EXERCISE DATA section start

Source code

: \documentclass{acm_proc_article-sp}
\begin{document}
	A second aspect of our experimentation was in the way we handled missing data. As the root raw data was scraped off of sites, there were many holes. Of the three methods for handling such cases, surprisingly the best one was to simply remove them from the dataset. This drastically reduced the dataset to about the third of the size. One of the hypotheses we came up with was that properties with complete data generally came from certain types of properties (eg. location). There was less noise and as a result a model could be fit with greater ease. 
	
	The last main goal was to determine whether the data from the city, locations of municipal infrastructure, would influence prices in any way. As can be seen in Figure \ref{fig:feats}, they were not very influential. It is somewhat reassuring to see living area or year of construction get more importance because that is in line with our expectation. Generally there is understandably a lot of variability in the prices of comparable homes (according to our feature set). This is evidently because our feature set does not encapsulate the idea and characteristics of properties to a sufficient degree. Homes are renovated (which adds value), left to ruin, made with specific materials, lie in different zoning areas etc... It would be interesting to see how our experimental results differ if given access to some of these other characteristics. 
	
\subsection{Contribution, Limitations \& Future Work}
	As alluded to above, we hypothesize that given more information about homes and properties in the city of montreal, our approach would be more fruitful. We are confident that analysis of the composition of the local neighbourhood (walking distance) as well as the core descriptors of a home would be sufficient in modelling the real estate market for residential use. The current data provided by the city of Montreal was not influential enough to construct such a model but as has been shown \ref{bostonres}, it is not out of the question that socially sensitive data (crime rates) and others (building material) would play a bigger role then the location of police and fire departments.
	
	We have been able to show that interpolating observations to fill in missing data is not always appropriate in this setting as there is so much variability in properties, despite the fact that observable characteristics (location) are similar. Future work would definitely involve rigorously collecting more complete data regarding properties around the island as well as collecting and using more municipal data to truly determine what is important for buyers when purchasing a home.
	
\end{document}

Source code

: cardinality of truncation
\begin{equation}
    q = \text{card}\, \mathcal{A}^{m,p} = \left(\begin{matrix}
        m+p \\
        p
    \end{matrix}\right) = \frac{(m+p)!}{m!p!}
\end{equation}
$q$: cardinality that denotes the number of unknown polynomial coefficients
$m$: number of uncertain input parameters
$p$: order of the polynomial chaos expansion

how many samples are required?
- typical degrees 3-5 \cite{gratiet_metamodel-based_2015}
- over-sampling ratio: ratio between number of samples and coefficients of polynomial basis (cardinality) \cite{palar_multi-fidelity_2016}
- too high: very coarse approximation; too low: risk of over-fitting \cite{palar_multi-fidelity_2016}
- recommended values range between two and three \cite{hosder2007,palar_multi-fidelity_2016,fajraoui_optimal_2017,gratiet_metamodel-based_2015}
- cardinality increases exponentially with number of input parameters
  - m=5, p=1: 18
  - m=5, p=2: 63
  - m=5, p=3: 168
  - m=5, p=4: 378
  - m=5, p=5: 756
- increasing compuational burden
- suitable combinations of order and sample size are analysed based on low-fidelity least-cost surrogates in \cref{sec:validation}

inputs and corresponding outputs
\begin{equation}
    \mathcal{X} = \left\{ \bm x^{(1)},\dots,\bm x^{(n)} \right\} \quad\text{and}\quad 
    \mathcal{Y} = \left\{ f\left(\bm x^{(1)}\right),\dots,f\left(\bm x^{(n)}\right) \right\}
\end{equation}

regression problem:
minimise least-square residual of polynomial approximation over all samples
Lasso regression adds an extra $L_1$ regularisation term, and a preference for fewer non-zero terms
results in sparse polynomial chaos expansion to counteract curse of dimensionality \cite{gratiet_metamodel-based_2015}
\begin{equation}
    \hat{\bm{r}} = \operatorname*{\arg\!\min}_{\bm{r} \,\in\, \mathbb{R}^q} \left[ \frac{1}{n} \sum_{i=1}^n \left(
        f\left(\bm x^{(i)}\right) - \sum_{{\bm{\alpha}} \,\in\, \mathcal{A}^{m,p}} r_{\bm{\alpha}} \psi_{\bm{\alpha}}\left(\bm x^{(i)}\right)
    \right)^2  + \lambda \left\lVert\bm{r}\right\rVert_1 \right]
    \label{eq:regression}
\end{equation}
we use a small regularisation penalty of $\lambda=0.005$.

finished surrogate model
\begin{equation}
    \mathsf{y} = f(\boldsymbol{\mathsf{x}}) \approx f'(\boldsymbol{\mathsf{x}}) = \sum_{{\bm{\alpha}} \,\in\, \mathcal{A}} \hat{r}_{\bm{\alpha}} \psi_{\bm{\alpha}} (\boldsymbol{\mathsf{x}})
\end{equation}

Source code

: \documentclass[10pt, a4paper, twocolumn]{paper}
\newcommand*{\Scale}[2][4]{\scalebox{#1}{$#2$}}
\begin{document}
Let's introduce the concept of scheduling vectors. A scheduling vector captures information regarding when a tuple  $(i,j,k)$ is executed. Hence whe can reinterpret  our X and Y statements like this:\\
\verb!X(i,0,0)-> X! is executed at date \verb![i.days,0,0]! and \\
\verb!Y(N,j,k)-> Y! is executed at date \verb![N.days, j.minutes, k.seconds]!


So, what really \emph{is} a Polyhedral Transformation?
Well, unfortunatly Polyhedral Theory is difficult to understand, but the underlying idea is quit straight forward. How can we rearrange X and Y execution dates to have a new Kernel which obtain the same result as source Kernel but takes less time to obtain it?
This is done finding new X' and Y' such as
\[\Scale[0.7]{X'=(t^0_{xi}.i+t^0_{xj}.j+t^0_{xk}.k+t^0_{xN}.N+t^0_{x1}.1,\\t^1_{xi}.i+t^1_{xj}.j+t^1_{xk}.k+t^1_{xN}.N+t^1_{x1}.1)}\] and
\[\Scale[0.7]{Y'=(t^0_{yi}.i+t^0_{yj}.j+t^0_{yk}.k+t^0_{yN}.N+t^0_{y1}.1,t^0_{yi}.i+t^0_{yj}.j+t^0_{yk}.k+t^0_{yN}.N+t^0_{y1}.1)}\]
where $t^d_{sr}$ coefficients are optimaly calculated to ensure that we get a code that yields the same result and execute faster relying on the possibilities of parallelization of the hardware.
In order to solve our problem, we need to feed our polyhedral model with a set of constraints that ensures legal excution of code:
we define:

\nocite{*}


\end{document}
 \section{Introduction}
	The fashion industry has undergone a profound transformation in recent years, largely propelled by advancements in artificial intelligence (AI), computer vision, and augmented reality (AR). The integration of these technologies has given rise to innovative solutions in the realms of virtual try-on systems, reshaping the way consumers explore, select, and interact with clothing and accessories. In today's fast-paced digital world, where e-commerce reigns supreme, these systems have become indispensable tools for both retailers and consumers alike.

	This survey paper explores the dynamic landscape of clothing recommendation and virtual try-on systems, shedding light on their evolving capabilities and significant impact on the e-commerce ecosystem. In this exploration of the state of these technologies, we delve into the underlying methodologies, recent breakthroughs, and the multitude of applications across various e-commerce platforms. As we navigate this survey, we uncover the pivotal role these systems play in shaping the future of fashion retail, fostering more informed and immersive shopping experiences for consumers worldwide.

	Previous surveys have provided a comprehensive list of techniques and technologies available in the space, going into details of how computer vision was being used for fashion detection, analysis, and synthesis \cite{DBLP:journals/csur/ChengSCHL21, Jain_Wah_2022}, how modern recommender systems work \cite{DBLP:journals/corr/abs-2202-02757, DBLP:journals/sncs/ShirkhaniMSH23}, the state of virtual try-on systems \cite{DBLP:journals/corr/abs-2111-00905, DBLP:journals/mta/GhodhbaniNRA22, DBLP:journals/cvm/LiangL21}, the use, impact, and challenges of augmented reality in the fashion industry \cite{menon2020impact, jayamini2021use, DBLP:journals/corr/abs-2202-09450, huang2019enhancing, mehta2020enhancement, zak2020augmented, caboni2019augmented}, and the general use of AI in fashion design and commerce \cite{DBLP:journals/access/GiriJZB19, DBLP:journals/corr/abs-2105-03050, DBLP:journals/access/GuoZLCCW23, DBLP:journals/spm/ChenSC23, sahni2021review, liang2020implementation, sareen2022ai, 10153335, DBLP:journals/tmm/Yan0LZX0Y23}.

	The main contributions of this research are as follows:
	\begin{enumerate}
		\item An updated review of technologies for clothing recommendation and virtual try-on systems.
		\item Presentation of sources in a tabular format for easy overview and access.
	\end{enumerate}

EXERCISE DATA section end

● **EXERCISE**: Count every line of the records that holds the string "coefficients". Write only the total.

● **RESULT OF THE EXERCISE**: 3